Viral infections and the risk of neurodegenerative diseases: a comprehensive meta-analysis and systematic review
Ru-Yin Liu, Kang‐Fu Yin, Shixu He, Wei‐Ming Su, Qing‐Qing Duan, Xiang-Jin Wen, Ting Chen, Cong Shen, Ju-Rong Li, Bei Cao, Yong‐Ping Chen
Abstract
BACKGROUND: Viral infections have been implicated in the pathogenesis of neurodegenerative diseases (NDs); however, evidence linking specific viruses to Alzheimer's disease (AD), Parkinson's disease (PD), and amyotrophic lateral sclerosis (ALS) remains inconclusive. This study conducted a meta-analysis and systematic review to investigate these associations. METHODS: Thorough searches were conducted across Embase, PubMed, Cochrane Library, Web of Science and Scopus until May 18, 2025, to identify observational studies investigating the relationship between viral infections and the risk of NDs, including AD, PD, and ALS. Meta-analyses were executed using a random-effects model with Stata MP18.0. RESULTS: A total of 34,417 articles were identified, of which 73 met the eligibility criteria for inclusion in the meta-analysis, and 48 were included in the systematic review.

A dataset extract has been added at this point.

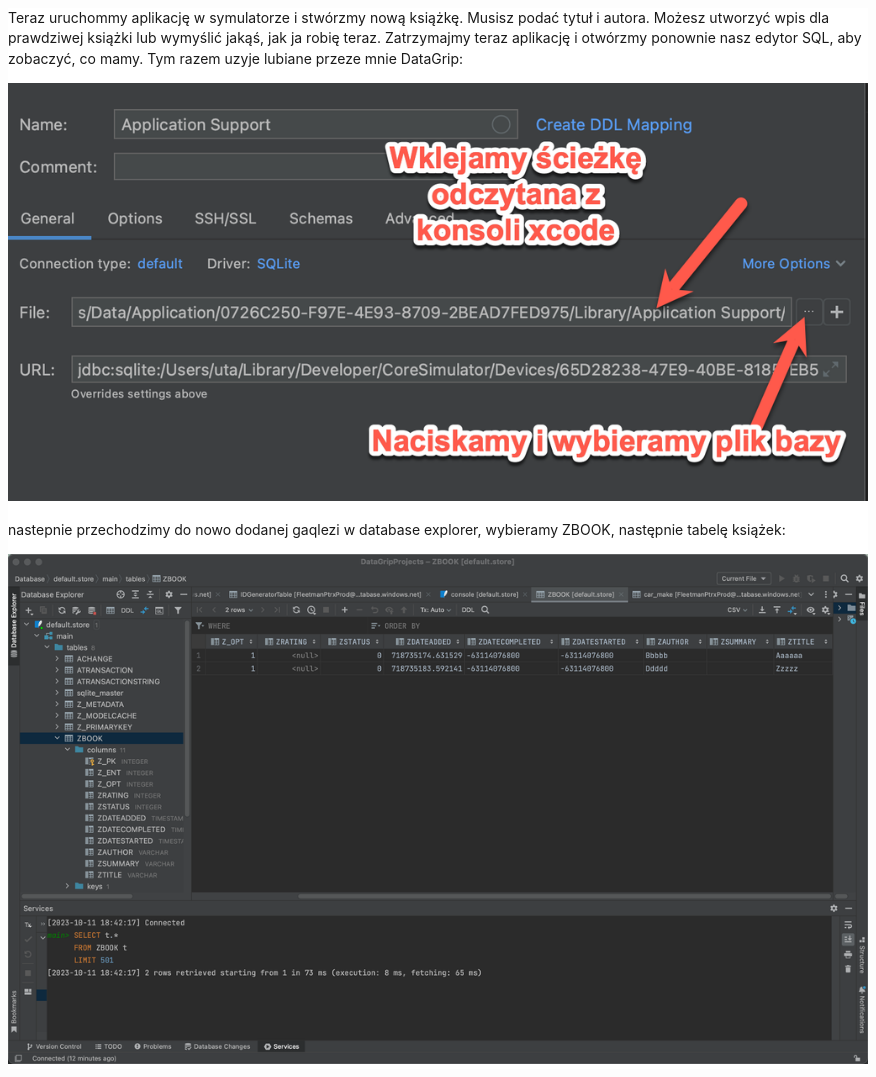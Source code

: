 Teraz uruchommy aplikację w symulatorze i stwórzmy nową książkę. Musisz podać tytuł i autora. Możesz utworzyć wpis dla prawdziwej książki lub wymyślić jakąś, jak ja robię teraz. Zatrzymajmy teraz aplikację i otwórzmy ponownie nasz edytor SQL, aby zobaczyć, co mamy. Tym razem uzyje lubiane przeze mnie DataGrip:

![image-20231011184751985](image-20231011184751985.png)

nastepnie przechodzimy do nowo dodanej gaqlezi w database explorer, wybieramy ZBOOK, następnie tabelę książek:

![image-20231011185449831](image-20231011185449831.png)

The analysis demonstrated that infections with cytomegalovirus (CMV) (odds ratio [OR] = 1.41; 95% confidence interval [CI]: 1.03, 1.93), severe acute respiratory syndrome coronavirus 2 (SARS-CoV-2) (OR = 1.88; 95% CI: 1.53, 2.32), hepatitis C virus (HCV) (OR = 1.39; 95% CI: 1.14, 1.69), and human herpesvirus (HHV) (OR = 1.24; 95% CI: 1.02, 1.51) were associated with an increased risk of AD. Regarding PD, infections with hepatitis B virus (HBV) (OR = 1.18; 95% CI: 1.04, 1.35) and HCV (OR = 1.29; 95% CI: 1.18, 1.41) were identified as risk factors. Conversely, no significant correlation was found between any viral infection and the risk of ALS. CONCLUSION: This meta-analysis supports the role of select viral infections in AD and PD pathogenesis. However, no association was found between viral infections and ALS, warranting further large, multicenter, and longitudinal studies to elucidate mechanisms and confirm causality.